En su debut, Ana María confesó sus miedos: “La verdad es que me apetece. Voy alerta con todo el mundo porque no conozco al resto de compañeros. Voy a ir con pies de plomo, estando aquí una tiene la oportunidad de expresarse. Es mi independencia, no tengo ningún problema económico a día de hoy. Tengo mi propio criterio y derecho a opinar mientras que no ofenda a nadie. No vengo aquí a atacar a nadie, yo sufro en mi casa”. Y añadía: “Me ha costado, había que pensar los pros y contras. No por mí, sino por mi marido”.

Su cita con el juez

Este nuevo proyecto profesional llegaba tan solo unos días después de que acudiera a los juzgados, como avanzó en exclusiva este medio, de nuevo debido a la denuncia que interpuso el diseñador de su vestido de novia. “Hemos entrado muy tarde, pero bueno ha ido muy bien.

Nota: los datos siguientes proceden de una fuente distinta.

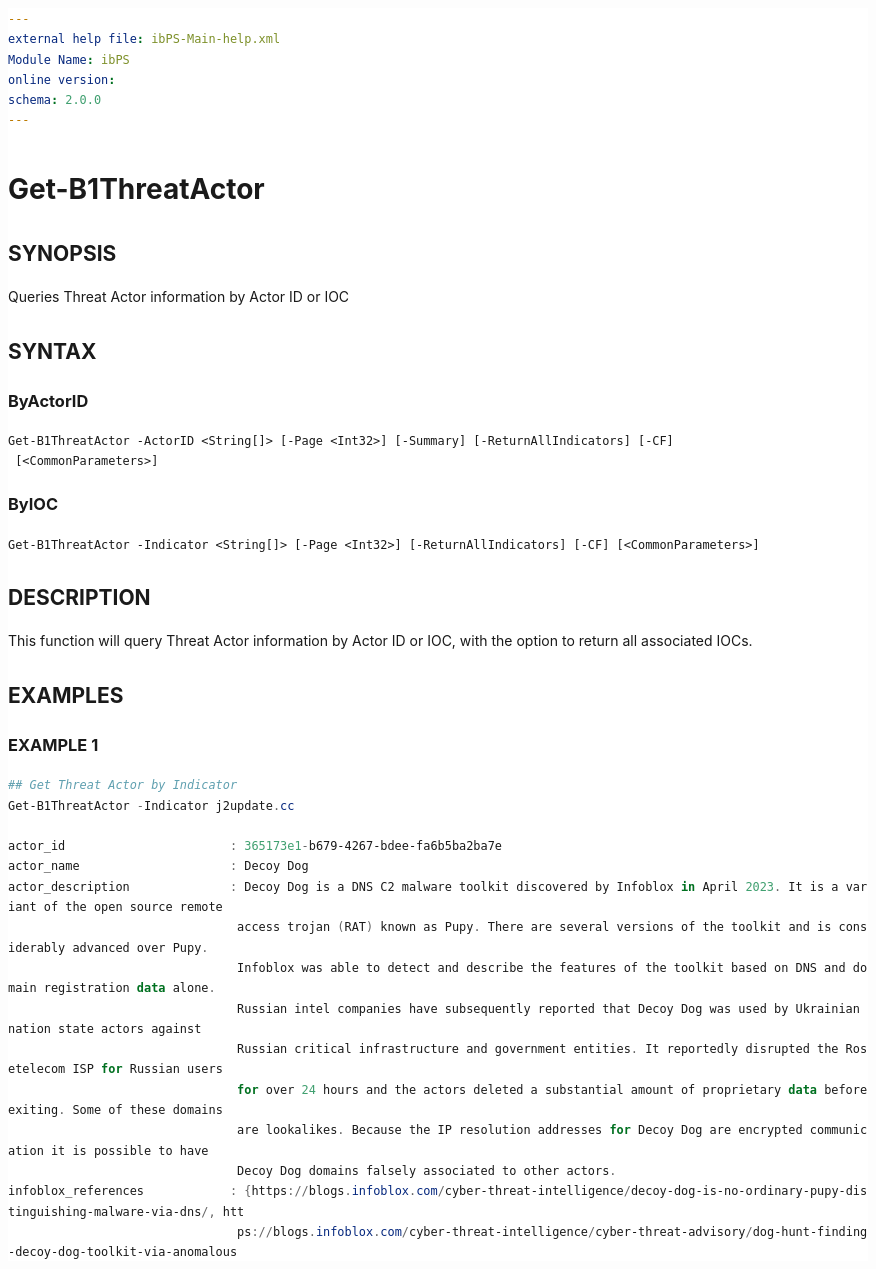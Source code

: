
```yaml
---
external help file: ibPS-Main-help.xml
Module Name: ibPS
online version:
schema: 2.0.0
---
```


# Get-B1ThreatActor

## SYNOPSIS
Queries Threat Actor information by Actor ID or IOC

## SYNTAX

### ByActorID
```
Get-B1ThreatActor -ActorID <String[]> [-Page <Int32>] [-Summary] [-ReturnAllIndicators] [-CF]
 [<CommonParameters>]
```

### ByIOC
```
Get-B1ThreatActor -Indicator <String[]> [-Page <Int32>] [-ReturnAllIndicators] [-CF] [<CommonParameters>]
```

## DESCRIPTION
This function will query Threat Actor information by Actor ID or IOC, with the option to return all associated IOCs.

## EXAMPLES

### EXAMPLE 1
```powershell
## Get Threat Actor by Indicator
Get-B1ThreatActor -Indicator j2update.cc

actor_id                       : 365173e1-b679-4267-bdee-fa6b5ba2ba7e
actor_name                     : Decoy Dog
actor_description              : Decoy Dog is a DNS C2 malware toolkit discovered by Infoblox in April 2023. It is a variant of the open source remote
                                access trojan (RAT) known as Pupy. There are several versions of the toolkit and is considerably advanced over Pupy.
                                Infoblox was able to detect and describe the features of the toolkit based on DNS and domain registration data alone.
                                Russian intel companies have subsequently reported that Decoy Dog was used by Ukrainian nation state actors against
                                Russian critical infrastructure and government entities. It reportedly disrupted the Rosetelecom ISP for Russian users
                                for over 24 hours and the actors deleted a substantial amount of proprietary data before exiting. Some of these domains
                                are lookalikes. Because the IP resolution addresses for Decoy Dog are encrypted communication it is possible to have
                                Decoy Dog domains falsely associated to other actors.
infoblox_references            : {https://blogs.infoblox.com/cyber-threat-intelligence/decoy-dog-is-no-ordinary-pupy-distinguishing-malware-via-dns/, htt
                                ps://blogs.infoblox.com/cyber-threat-intelligence/cyber-threat-advisory/dog-hunt-finding-decoy-dog-toolkit-via-anomalous
```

Hemos podido explicar todo y bueno, ahora ya quedará presentación de escritos si procede con documental, pero creo que nos hemos explicado muy bien y hemos cumplido explicación de todo”, aseguraba a su llegada a los juzgados. Su enfrentamiento judicial con el diseñador de su vestido de novia, Emilio Salinas, parecía haberse cerrado a mediados de octubre, cuando el juez le dio la razón al modista, en detrimento de la mujer de Ortega Cano. Según la sentencia que se dictó, Aldón perdía al reconocerse que sí existió el acuerdo verbal entre las partes para que la gaditana nombrase a Salinas, dándole su lugar como diseñador, en la exclusiva de su enlace que apareció en un semanario del corazón.

Extremo que nunca reconoció Ana María, tal y como se ha hecho ver, y siempre defendió Emilio. Además, la exsuperviviente tiene que pagar a Salinas un montante de 4.800 euros, la mitad de lo que el demandante pedía por haber creado su traje de novia. De aquella resolución solo se supo, pasados unos días, que la mujer del diestro quería recurrir. Así lo hizo.

Ana María tomó declaración ante el juez el 30 de noviembre. En esta ocasión, por una querella que le interpuso Emilio Salinas, por injurias y vulneración del honor. Tras haberse admitido a trámite esta querella, la diseñadora debió prestar declaración en los juzgados nuevamente. Puestos en contacto con el propio Salinas, remitió a este medio a sus abogados, Zaballos Abogados. Desde allí se explica que la batalla continúa también por parte de su cliente. Así y todo, las partes, pese a aquella sentencia que parecía, y solo parecía, sellar su contencioso, no se detendrán en lo que entienden, por separado, como la única verdad.